| Work instructions |
Look below and pull out each line with the word "larger".

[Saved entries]
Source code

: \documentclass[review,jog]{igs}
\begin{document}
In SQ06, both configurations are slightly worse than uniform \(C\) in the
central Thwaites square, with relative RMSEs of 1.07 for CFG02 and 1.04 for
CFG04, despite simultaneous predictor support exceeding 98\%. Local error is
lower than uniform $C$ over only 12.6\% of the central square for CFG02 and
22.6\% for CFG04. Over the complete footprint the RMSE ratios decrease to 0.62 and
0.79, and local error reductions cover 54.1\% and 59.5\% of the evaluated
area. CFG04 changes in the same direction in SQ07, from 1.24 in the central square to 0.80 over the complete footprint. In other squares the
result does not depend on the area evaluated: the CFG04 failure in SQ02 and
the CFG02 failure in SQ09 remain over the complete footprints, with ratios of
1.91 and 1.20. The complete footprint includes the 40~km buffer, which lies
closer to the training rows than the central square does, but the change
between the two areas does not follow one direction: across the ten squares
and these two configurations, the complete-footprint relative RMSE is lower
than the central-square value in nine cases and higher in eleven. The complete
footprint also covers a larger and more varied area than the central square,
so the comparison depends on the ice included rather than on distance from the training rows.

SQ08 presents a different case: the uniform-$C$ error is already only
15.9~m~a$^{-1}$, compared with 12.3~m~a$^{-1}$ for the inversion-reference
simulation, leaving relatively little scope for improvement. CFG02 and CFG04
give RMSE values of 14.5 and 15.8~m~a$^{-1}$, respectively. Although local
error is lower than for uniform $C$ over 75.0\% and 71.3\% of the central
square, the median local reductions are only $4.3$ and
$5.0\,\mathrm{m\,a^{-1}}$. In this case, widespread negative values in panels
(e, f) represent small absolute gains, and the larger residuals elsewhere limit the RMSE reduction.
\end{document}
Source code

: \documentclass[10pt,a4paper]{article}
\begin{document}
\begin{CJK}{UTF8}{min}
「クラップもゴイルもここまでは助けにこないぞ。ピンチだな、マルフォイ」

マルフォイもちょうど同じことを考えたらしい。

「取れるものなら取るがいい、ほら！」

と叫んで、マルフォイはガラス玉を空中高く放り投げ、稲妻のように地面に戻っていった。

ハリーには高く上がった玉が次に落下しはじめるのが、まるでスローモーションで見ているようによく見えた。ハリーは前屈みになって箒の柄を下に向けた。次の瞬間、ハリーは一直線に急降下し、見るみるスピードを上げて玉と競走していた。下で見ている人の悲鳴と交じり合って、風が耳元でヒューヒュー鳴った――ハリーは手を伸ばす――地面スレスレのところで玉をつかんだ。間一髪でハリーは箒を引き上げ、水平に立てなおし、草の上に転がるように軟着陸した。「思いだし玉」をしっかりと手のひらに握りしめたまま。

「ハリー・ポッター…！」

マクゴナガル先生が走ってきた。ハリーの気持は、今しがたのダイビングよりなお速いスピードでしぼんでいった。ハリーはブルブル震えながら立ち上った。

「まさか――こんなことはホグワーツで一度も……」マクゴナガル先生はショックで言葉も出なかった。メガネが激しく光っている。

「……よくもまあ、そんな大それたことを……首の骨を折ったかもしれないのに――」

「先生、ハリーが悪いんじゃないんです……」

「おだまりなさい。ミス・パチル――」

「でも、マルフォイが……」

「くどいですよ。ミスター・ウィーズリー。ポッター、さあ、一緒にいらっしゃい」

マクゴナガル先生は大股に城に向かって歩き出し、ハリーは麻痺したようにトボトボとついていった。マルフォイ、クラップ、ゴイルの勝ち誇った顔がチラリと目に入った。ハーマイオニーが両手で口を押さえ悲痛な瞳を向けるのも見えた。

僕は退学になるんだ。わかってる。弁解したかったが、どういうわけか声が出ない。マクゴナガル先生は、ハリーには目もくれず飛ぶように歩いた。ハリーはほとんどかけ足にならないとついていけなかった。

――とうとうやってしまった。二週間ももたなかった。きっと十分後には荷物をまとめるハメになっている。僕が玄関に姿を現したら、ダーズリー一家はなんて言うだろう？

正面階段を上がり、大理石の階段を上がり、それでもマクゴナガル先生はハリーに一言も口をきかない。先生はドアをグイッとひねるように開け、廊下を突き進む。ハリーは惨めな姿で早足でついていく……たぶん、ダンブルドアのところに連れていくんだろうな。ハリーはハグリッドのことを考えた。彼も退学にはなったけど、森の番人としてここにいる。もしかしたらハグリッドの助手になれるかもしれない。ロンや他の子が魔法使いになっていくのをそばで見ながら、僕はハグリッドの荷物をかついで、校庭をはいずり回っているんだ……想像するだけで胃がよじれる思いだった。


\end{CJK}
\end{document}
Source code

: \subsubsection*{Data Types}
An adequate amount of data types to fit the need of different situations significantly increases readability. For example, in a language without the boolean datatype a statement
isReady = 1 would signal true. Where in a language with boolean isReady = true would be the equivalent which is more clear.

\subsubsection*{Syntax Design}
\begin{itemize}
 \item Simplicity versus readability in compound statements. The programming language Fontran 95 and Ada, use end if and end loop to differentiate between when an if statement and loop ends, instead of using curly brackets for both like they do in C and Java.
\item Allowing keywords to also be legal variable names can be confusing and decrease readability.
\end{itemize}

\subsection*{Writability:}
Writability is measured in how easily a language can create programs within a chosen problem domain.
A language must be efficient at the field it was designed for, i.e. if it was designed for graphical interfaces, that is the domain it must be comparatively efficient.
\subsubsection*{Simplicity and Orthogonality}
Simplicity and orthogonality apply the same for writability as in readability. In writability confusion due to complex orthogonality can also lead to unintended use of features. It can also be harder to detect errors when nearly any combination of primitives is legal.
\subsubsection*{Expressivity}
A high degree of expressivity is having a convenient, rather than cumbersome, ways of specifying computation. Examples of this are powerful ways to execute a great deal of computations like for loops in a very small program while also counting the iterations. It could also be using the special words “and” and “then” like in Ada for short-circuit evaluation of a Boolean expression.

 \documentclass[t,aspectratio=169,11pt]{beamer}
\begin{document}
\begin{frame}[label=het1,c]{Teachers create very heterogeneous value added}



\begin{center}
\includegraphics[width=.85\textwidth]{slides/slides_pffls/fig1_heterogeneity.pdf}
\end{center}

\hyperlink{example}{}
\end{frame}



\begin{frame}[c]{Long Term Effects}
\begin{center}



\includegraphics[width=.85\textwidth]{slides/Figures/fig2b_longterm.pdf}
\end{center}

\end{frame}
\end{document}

| Response area |
footprint also covers a larger and more varied area than the central square,
(e, f) represent small absolute gains, and the larger residuals elsewhere limit the RMSE reduction.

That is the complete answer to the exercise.